Des tracteurs autonomes ?

Un exemple parlant illustre le problème : les propos du chef de l’Etat durant le salon de l’agriculture 2023 où il développait fièrement devant les agriculteurs l’idée d’un futur basé sur des tracteurs autonomes qui éviteraient aux agriculteurs de s’exposer aux produits dangereux et aux aléas climatiques. Vision technocratique des choses qui a dû faire rire jaune des gens déjà endettés pour toute une vie à acheter les monstres agricoles actuels, non-autonomes, que leur impose l’agrandissement des surfaces voulu par l’Europe rationaliste et productiviste.

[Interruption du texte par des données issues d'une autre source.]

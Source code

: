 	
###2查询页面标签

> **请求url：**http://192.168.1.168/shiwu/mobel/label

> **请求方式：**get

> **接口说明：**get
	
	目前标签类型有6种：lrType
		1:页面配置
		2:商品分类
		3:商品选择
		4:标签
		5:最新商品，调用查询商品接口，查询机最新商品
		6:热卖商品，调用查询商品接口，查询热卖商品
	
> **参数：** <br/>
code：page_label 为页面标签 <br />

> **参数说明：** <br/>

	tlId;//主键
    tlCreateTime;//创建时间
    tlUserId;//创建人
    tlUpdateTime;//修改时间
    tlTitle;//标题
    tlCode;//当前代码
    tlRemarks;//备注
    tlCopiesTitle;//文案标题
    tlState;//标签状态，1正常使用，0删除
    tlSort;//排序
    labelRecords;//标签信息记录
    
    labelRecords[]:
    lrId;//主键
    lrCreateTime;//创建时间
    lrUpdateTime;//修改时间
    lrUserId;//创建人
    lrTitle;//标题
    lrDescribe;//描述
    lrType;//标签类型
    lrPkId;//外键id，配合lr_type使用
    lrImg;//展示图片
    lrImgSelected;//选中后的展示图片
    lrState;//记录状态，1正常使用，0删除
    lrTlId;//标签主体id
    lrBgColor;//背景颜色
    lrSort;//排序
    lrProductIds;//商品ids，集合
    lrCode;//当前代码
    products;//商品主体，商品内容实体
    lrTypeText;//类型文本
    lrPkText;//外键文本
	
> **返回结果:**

Exploitants industriels et techno agriculture

D’un autre côté, une grande partie des agriculteurs n’est plus, depuis longtemps, composée de « paysans » au sens noble du terme. On y voit le plus souvent des techniciens de l’agriculture, « intervenants » hors-sol (dans le sens propre du terme, juchés à plusieurs mètres au-dessus de celui-ci sur leurs machines). Ils sont de bons connaisseurs de la chimie organique et des produits phytosanitaires. Ces produits agissent sur un support qui ne nourrit plus les plantes semées. Il ne sert plus que de « substrat », permettant de faire assimiler ces substances directement par les plantes sur une terre désormais en grande partie dépourvue de vie.

Un modèle révolu ?

Ainsi, nous nous trouvons au milieu d’une lutte entre deux visions du monde qui sont tout autant l’une que l’autre du passé : une vision utopique d’un monde sans agriculteurs remplacés par des robots et produisant une nourriture artificielle digne des films de science-fiction des années 70 ; et un lobby agricole réactionnaire qui cherche à faire perdurer un modèle productiviste et industriel qui n’a pas d’avenir avec la restriction des sources d’énergie et le réchauffement climatique à venir.

La sagesse paysanne

Cette incompréhension, ou plutôt cette divergence de finalités, révèle une cécité profonde quant à la production agricole, car, malheureusement, le problème est beaucoup plus profond. Depuis soixante ans, les paysans ont été aculturés par la technocratie industrielle, et sa recherche de rendements élevés « à n’importe quel prix ». Ils ont ainsi oublié, voire rejeté la sagesse de leurs grands-parents qui, s’ils n’avaient pas les mêmes diplômes, n’en avait pas moins beaucoup de bon sens et d’expérience du vivant. Malheureusement, aujourd’hui encore, ces anciennes façons de faire (haies, labour superficiel, polyculture,…) restent inaudibles, même si elles ont été (re)validées par les découvertes scientifiques de ces vingt dernières années.

Le peuple de la Terre

Finalement, le grand perdant de ce combat de boxe de parade est le monde de la transition agricole. Et par là-même le peuple, la qualité de son alimentation, l’autonomie et la résilience alimentaires du pays ainsi que ses conditions de vie dans un environnement toujours moins adapté au réchauffement climatique. Malgré cela, les paysans, dans leur imaginaire, sont encore le « peuple de la Terre » et c’est pour elle qu’ils se battent. Ils ont raison, bien que les pouvoirs publics ne leur offrent aucune perspective d’alternative viable aux modèles industriels révolus.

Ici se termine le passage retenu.